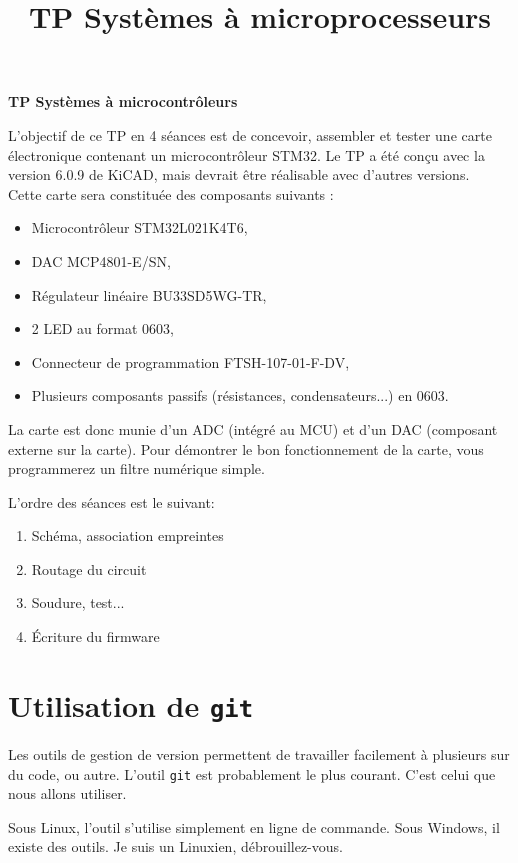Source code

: \documentclass[12pt,%
addpoints,%
]{exam}
\title{TP Systèmes à microprocesseurs}
\date{}
\begin{document}
 \begin{center}
	 {\LARGE\bfseries\sffamily TP Systèmes à microcontrôleurs}
	 \vspace{1em}
  \par\bigskip
\end{center}

L'objectif de ce TP en 4 séances est de concevoir, assembler et tester une carte électronique contenant un microcontrôleur STM32.
Le TP a été conçu avec la version 6.0.9 de KiCAD, mais devrait être réalisable avec d'autres versions.\\

Cette carte sera constituée des composants suivants :
\begin{itemize}
	\item Microcontrôleur STM32L021K4T6, 
	\item DAC MCP4801-E/SN,
	\item Régulateur linéaire BU33SD5WG-TR,
	\item 2 LED au format 0603,
	\item Connecteur de programmation FTSH-107-01-F-DV,
	\item Plusieurs composants passifs (résistances, condensateurs...) en 0603.\\
\end{itemize}

La carte est donc munie d'un ADC (intégré au MCU) et d'un DAC (composant externe sur la carte).
Pour démontrer le bon fonctionnement de la carte, vous programmerez un filtre numérique simple.

L'ordre des séances est le suivant:
\begin{enumerate}
	\item Schéma, association empreintes
	\item Routage du circuit
	\item Soudure, test...
	\item Écriture du firmware
\end{enumerate}

\setcounter{section}{-1}
\section{Utilisation de \texttt{git}}
Les outils de gestion de version permettent de travailler facilement à plusieurs sur du code, ou autre.
L'outil \texttt{git} est probablement le plus courant. C'est celui que nous allons utiliser.

Sous Linux, l'outil s'utilise simplement en ligne de commande. Sous Windows, il existe des outils. Je suis un Linuxien, débrouillez-vous.
\end{document}
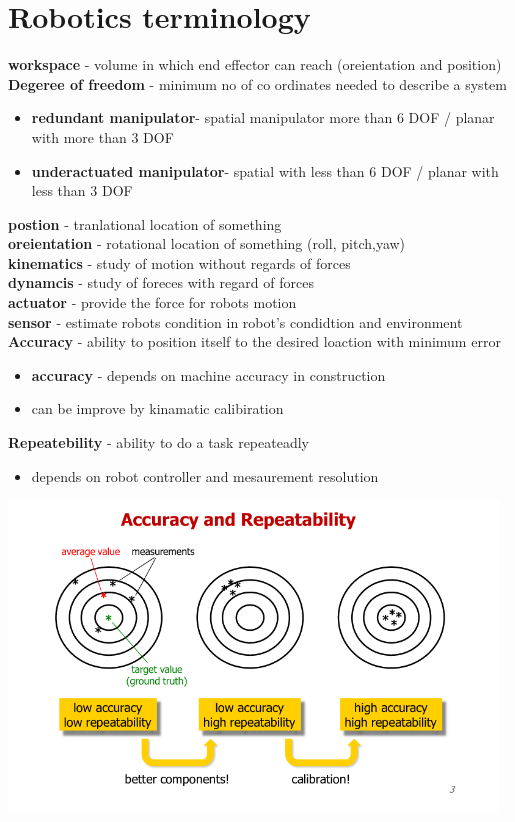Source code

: \documentclass{article}
\begin{document}
\section{Robotics terminology}
\textbf{workspace} - volume in which end effector can reach (oreientation and position)
\textbf{Degeree of freedom} - minimum no of co ordinates needed to describe a system
\begin{itemize}
	\item \textbf{redundant manipulator}- spatial manipulator more than 6 DOF / planar with more than 3 DOF
	\item \textbf{underactuated manipulator}- spatial with less than 6 DOF / planar with less than 3 DOF
\end{itemize}
\textbf{postion} - tranlational location of something \\
\textbf{oreientation} - rotational location of something (roll, pitch,yaw) \\
\textbf {kinematics} - study of motion without regards of forces \\
\textbf{dynamcis} - study of foreces with regard of forces \\
\textbf{actuator} - provide the force for robots motion \\
\textbf{sensor} - estimate robots condition in robot's condidtion and environment \\
\textbf{Accuracy} - ability to position itself to the desired loaction with minimum error
\begin{itemize}
	\item  \textbf{accuracy} - depends on machine accuracy in construction
	\item can be improve by kinamatic calibiration
\end{itemize}
\textbf{Repeatebility} - ability to do a task repeateadly\\
\begin{itemize}
	\item depends on robot controller and mesaurement resolution
\end{itemize}
\includegraphics[width=13cm]{accuracy.png}
\end{document}
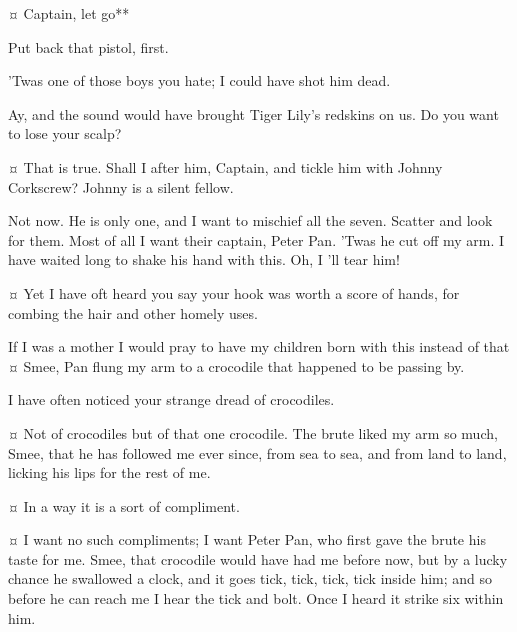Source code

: \begin{drama}

\starkeyspeaks {}¤
Captain, let go**

\hookspeaks
Put back that pistol, first.

\starkeyspeaks
'Twas one of those boys you hate; I could have shot him dead.

\hookspeaks
Ay, and the sound would have brought Tiger Lily's redskins on us.
Do you want to lose your scalp?

\smeespeaks {}¤
That is true.
Shall I after him, Captain, and tickle him with Johnny Corkscrew?
Johnny is a silent fellow.

\hookspeaks
Not now.
He is only one, and I want to mischief all the seven.
Scatter and look for them.
Most of all I want their captain, Peter Pan.
'Twas he cut off my arm.
I have waited long to shake his hand with this.
Oh, I 'll tear him!

\smeespeaks {}¤
Yet I have oft heard you say your hook was worth a score of hands, for combing the hair and other homely uses.

\hookspeaks
If I was a mother I would pray to have my children born with this instead of that
¤
Smee, Pan flung my arm to a crocodile that happened to be passing by.

\smeespeaks
I have often noticed your strange dread of crocodiles.

\hookspeaks {}¤
Not of crocodiles but of that one crocodile.
The brute liked my arm so much, Smee, that he has followed me ever since, from sea to sea, and from land to land, licking his lips for the rest of me.

\smeespeaks {}¤
In a way it is a sort of compliment.

\hookspeaks {}¤
I want no such compliments; I want Peter Pan, who first gave the brute his taste for me.
Smee, that crocodile would have had me before now, but by a lucky chance he swallowed a clock, and it goes tick, tick, tick, tick inside him; and so before he can reach me I hear the tick and bolt.
Once I heard it strike six within him.


\end{drama}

* How to complete this task *
Out of the records above, pick each line that contains the string "spatial".

* Completed exercise *
	\item \textbf{redundant manipulator}- spatial manipulator more than 6 DOF / planar with more than 3 DOF
	\item \textbf{underactuated manipulator}- spatial with less than 6 DOF / planar with less than 3 DOF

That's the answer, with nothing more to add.